Her “sweetest kiss” had been reckless and she hadn’t got away with it, not where he was concerned. But it was only kindness not to send him a letter. He’d write by return, he’d be at her door and she’d have to turn him away again. She folded the sheet back into its envelope, took it to her bedroom and stored it in the drawer of her bedside table. He would soon move on. Either he had drifted back into religion, or Judas, Jesus and the rest were poetic devices to dramatize her awful behavior, kissing him, then packing him off in a taxi. Whichever it was, Adam Henry was likely to succeed brilliantly at his postponed exams and go to a good university. She would fade in his thoughts, become a minor figure in the progress of his sentimental education.


Pamela p. 212 to 213 – Justice Maye reflects on her culpability in Adam Henry’s death: when he came looking for her and she offered nothing to promote his welfare. Meanwhile, bedroom with Jack is returning to normal.

There, in court, with the authority and dignity of her position, she offered him, instead of death, all of life and love that lay ahead of him. And protection against his religion. Without faith, how open and beautiful and terrifying the world must have seemed to him. With that thought she slipped back into a deeper sleep and woke minutes later to the singing and the sighing of the gutters. Would it ever stop raining? She saw the solitary figure making his way up the drive of Leadman Hall, bent against the rainstorm, finding a way in the dark, hearing the falling branches. He must have seen ahead the lights in the house and known she was there. He shivered in an outhouse, wondering, waiting for his chance to talk to her, risking everything in the pursuit of—what exactly? And believing he could get it from a woman in her sixtieth year who had risked nothing in life beyond a few reckless episodes in Newcastle a long time ago. She should have been flattered. And ready. Instead, on a powerful and unforgivable impulse, she kissed him, then sent him away. Then ran away herself. Failed to answer his letters. Failed to decipher the warning in his poem. How ashamed she was now of her petty fears for her reputation. Her transgression lay beyond the reach of any disciplinary panel. Adam came looking for her and she offered nothing in religion’s place, no protection, even though the Act was clear, her paramount consideration was his welfare. How many pages in how many judgments had she devoted to that term? Welfare, well-being, was social. No child is an island. She thought her responsibilities ended at the courtroom walls. But how could they? He came to find her, wanting what everyone wanted, and what only free-thinking people, not the supernatural, could give. Meaning.

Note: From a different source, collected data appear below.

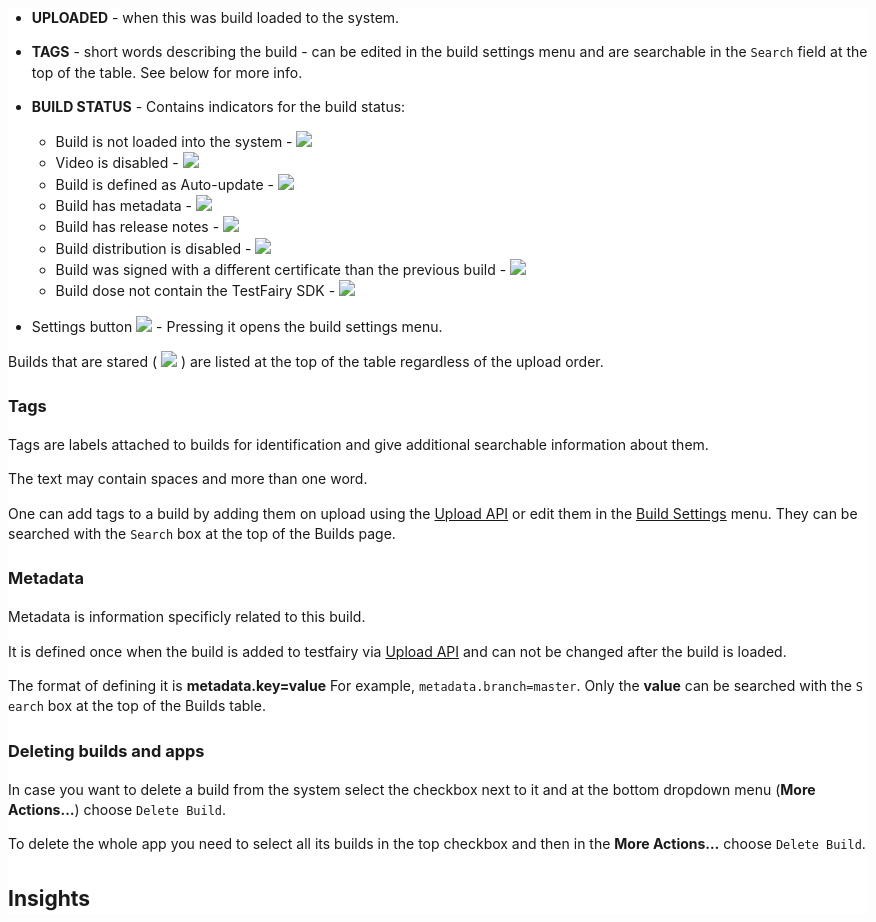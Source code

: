- **UPLOADED** - when this was build loaded to the system.

- **TAGS** - short words describing the build - can be edited in the build settings menu and are searchable in the `Search` field at the top of the table. See below for more info.

- **BUILD STATUS** - Contains indicators for the build status:
  - Build is not loaded into the system - ![](/img/dashboard/status-icon-app-not-uploaded.png)  
  - Video is disabled - ![](/img/dashboard/status-icon-no-video.png)
  - Build is defined as Auto-update - ![](/img/dashboard/status-icon-auto-update.png)
  - Build has metadata - ![](/img/dashboard/status-icon-metadata.png)
  - Build has release notes - ![](/img/dashboard/status-icon-comment.png)
  - Build distribution is disabled - ![](/img/dashboard/ic_close_black_36.png)
  - Build was signed with a different certificate than the previous build - ![](/img/dashboard/ic_error_red_48dp.png)
  - Build dose not contain the TestFairy SDK - ![](/img/dashboard/status-icon-no-sdk.png)

- Settings button ![](/img/dashboard/ic_settings_black.png) - Pressing it opens the build settings menu.

Builds that are stared ( ![](/img/dashboard/star-yellow.png) ) are listed at the top of the table regardless of the upload order.

### Tags

Tags are labels attached to builds for identification and give additional searchable information about them.

The text may contain spaces and more than one word.

One can add tags to a build by adding them on upload using the [Upload API](https://docs.testfairy.com/API/Upload_API.html) or edit them in the [Build Settings](https://docs.testfairy.com/Getting_Started/App_Build_Settings.html) menu.
They can be searched with the `Search` box at the top of the Builds page.


### Metadata

Metadata is information specificly related to this build.

It is defined once when the build is added to testfairy via [Upload API](https://docs.testfairy.com/API/Upload_API.html) and can not be changed after the build is loaded.

The format of defining it is **metadata.key=value** For example, `metadata.branch=master`.
Only the **value** can be searched with the `Search` box at the top of the Builds table.


### Deleting builds and apps

In case you want to delete a build from the system select the checkbox next to it and at the bottom dropdown menu (**More Actions…**) choose `Delete Build`.

To delete the whole app you need to select all its builds in the top checkbox and then in the **More Actions…** choose `Delete Build`.

## Insights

When she shifted position she felt against her face the pillow wet and cold. Fully awake now, she pushed it aside to reach for another, and was surprised to touch a warm body stretched out alongside her, at her back. She turned. Jack lay with his head propped on his hand. With the other he pushed her hair clear of her eyes. It was a tender “gesture. By the light from the hall she could just see his face.

He said simply, “I’ve been watching you sleep.”

After a while, a long while, she whispered, “Thank you.”

Then she asked him if he would still love her once she had told him the whole story. It was an impossible question, for he knew almost nothing yet. She suspected he would try to persuade her that her guilt was misplaced.

He put his hand on her shoulder and drew her to him. “Of course I will.”

They lay face-to-face in the semidarkness, and while the great rain-cleansed city beyond the room settled to its softer nocturnal rhythms and their marriage uneasily resumed, she told him in a steady quiet voice of her shame, of the sweet boy’s passion for life and her part in his death.